The Enduring Consolation of Nature

Aside from the speaker’s sister, whom he addresses affectionately in the final verse paragraph, it is the natural world that has provided him with the most enduring form of consolation. He indicates as much in the short third verse paragraph, where he reflects on the solace he’s derived from his memories of the Wye Valley in the five years since his last visit (lines 49–57):

                                                        If this
     Be but a vain belief, yet, oh! how oft—
     In darkness and amid the many shapes
     Of joyless daylight; when the fretful stir
     Unprofitable, and the fever of the world,
     Have hung upon the beatings of my heart—
     How oft, in spirit, have I turned to thee,
     O sylvan Wye! thou wanderer thro' the woods,
              How often has my spirit turned to thee!

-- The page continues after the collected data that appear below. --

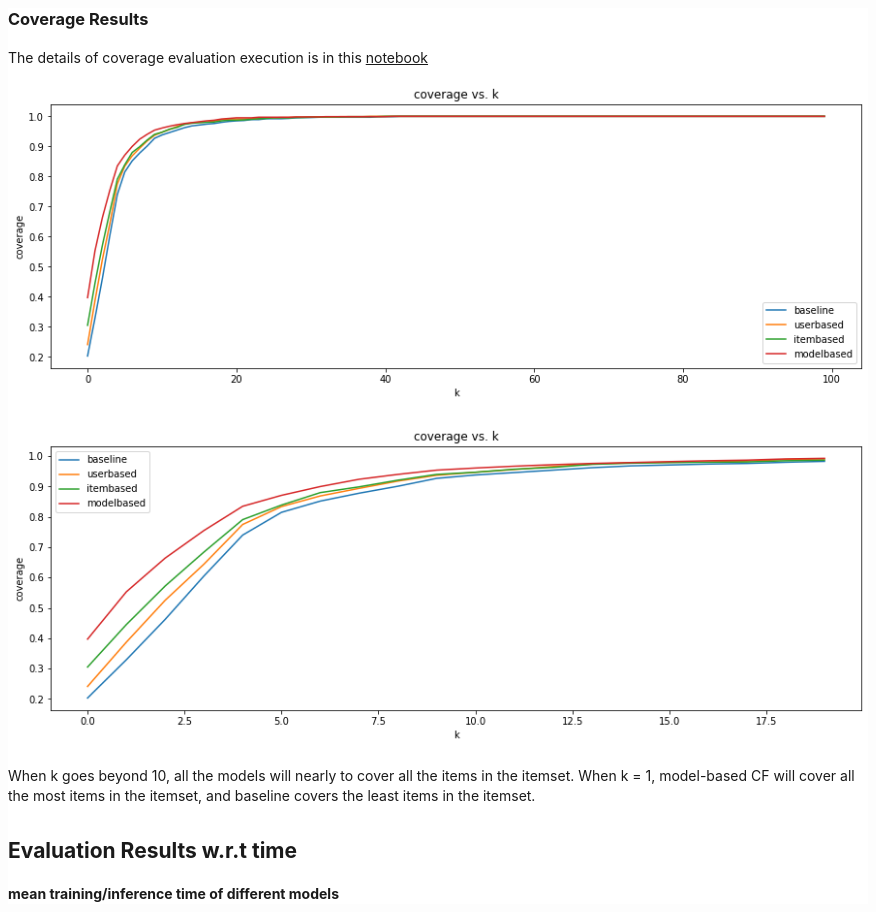 ### Coverage Results

The details of coverage evaluation execution is in this [notebook](coverage_execution.ipynb)


![png](final_report_files/final_report_45_0.png)



![png](final_report_files/final_report_46_0.png)


When k goes beyond 10, all the models will nearly to cover all the items in the itemset. When k = 1, model-based CF will cover all the most items in the itemset, and baseline covers the least items in the itemset. 

## Evaluation Results w.r.t time

**mean training/inference time of different models**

In times of “darkness” and “joyless daylight,” the speaker has always been able to turn his thoughts to nature and feel better. He attributes this fact, in part, to the longstanding relationship he has cultivated with the outdoors throughout his life. He offers a detailed sketch of his shifting relationship in the long fourth verse paragraph. When he was a boy, his relationship to nature was purely physical, and in adolescence it was characterized by dizzying emotions. Now that he’s reached maturity, however, he perceives an underlying spiritual presence in the landscape. It is to this presence that he offers a “prayer” (line 121) in the final verse paragraph, where he also declares: “Nature never did betray / The heart that loved her” (122–23).